Q: How do you know your AI feature actually works? “Evals. I keep an offline eval set of representative inputs with expected or rubric-graded outputs and run it in CI so a prompt or model change can’t silently regress quality. For open-ended outputs I use LLM-as-judge to grade at scale. In production I trace every call — latency, tokens, cost, model — and sample real outputs. Vibes don’t survive contact with real traffic.”
Q: When would you choose RAG, fine-tuning, or long context? “RAG for fresh or private knowledge with citations and easy updates — re-index, no retraining. Fine-tuning to teach behavior, style, or format, not facts, since fine-tuned knowledge goes stale. Long context only for small, bounded corpora I can paste in full, accepting per-request token cost and lost-in-the-middle risk. RAG and fine-tuning combine — RAG for what it knows, fine-tuning for how it acts.”
Q: How do you control latency and cost on a high-volume LLM feature? “Route by task: small/fast models for simple, high-volume calls; frontier models only for hard reasoning, escalating via a cascade. Keep prompts and outputs tight, stream responses, and semantic-cache near-duplicate queries by embedding similarity.
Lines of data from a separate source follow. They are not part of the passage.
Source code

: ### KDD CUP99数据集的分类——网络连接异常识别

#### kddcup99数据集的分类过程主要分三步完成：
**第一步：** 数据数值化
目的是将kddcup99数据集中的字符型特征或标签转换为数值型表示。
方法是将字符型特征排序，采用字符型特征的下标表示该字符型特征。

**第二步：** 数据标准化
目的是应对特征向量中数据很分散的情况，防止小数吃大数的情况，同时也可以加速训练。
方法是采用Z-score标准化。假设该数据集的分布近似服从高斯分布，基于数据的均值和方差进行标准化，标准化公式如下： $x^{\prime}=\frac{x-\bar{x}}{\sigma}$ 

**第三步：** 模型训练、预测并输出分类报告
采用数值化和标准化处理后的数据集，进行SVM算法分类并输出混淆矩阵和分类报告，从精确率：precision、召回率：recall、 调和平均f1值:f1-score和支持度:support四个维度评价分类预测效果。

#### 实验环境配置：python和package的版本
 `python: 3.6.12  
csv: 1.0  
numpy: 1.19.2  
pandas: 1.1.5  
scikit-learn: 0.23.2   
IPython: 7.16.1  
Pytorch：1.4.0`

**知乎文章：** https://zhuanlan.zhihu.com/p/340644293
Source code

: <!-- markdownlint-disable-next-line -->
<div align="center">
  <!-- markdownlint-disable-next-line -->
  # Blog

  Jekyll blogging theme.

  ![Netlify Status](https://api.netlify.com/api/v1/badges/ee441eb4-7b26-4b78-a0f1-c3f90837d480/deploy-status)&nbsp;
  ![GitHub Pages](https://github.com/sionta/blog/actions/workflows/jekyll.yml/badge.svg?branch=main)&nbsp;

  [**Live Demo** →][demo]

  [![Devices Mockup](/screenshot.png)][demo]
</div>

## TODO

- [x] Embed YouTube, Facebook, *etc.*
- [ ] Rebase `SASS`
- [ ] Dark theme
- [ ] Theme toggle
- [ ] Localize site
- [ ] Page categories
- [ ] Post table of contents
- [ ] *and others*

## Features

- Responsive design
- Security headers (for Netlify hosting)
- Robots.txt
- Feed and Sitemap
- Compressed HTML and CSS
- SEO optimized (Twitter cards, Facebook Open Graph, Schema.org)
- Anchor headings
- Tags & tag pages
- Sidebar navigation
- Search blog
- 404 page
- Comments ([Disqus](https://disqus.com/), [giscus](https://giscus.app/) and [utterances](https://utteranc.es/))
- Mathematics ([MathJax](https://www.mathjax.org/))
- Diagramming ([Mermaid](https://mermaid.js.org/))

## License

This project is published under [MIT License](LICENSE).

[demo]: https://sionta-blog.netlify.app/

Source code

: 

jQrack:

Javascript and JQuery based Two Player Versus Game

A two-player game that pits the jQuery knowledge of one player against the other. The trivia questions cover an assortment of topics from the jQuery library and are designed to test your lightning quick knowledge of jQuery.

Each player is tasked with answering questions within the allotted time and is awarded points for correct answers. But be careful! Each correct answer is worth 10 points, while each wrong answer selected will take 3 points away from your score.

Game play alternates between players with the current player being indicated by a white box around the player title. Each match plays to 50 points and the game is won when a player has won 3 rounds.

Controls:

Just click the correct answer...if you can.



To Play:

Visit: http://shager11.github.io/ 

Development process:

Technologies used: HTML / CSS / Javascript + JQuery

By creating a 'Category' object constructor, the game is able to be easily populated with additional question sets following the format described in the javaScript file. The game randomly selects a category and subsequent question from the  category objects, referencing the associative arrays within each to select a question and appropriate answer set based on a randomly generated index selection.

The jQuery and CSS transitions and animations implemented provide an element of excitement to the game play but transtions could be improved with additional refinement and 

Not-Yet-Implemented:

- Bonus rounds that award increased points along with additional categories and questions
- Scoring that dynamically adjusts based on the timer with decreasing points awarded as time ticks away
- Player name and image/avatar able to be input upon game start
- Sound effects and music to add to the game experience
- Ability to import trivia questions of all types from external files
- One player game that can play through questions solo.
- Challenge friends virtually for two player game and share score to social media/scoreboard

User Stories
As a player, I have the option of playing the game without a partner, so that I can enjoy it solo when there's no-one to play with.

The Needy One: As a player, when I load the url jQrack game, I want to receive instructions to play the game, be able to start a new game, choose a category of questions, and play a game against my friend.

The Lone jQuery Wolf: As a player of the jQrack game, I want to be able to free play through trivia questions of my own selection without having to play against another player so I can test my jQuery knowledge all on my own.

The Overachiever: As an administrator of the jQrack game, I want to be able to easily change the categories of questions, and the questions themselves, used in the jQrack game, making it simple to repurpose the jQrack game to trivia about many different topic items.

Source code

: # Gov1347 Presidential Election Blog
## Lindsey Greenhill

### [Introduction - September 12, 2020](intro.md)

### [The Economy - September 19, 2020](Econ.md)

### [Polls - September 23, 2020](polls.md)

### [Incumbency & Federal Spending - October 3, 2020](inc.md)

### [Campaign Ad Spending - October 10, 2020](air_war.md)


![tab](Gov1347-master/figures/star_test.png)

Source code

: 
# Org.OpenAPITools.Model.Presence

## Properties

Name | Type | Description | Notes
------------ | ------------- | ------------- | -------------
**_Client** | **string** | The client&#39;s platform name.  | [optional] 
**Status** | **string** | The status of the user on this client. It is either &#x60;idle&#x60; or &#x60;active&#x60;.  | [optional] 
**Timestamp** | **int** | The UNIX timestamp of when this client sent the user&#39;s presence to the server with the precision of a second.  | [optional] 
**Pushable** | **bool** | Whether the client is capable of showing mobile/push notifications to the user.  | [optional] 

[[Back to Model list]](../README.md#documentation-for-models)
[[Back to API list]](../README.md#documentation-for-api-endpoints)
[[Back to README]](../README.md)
Then I measure — token usage and cost per call in tracing — and optimize the expensive paths rather than guessing.”
Common mistakes / what weak candidates do
- Treating the LLM as deterministic — no retries, no timeout, no fallback, and surprise when output varies run to run.
- Parsing free-form prose instead of using JSON mode / tool schemas, then writing brittle regex to extract fields.
- Sending everything to the biggest model — ignoring the cascade/router and burning budget on requests a cheap model handles fine.
- Blaming the model for RAG failures that are really retrieval bugs — bad chunking, bad embeddings, or missing metadata filters.
- No evals — shipping on vibes, with no offline test set or LLM-as-judge, so quality silently regresses on the next prompt tweak.
- Ignoring prompt injection — trusting retrieved content or user input as instructions, or handing the model secrets and unscoped tools.
- No streaming — making users wait 20s on a spinner and hitting request timeouts on long generations.
- No observability — not logging tokens, latency, cost, or model, so spend and regressions are invisible.
- Dumping huge context every call — paying long-context token cost and losing relevant chunks in the middle instead of chunking + retrieving.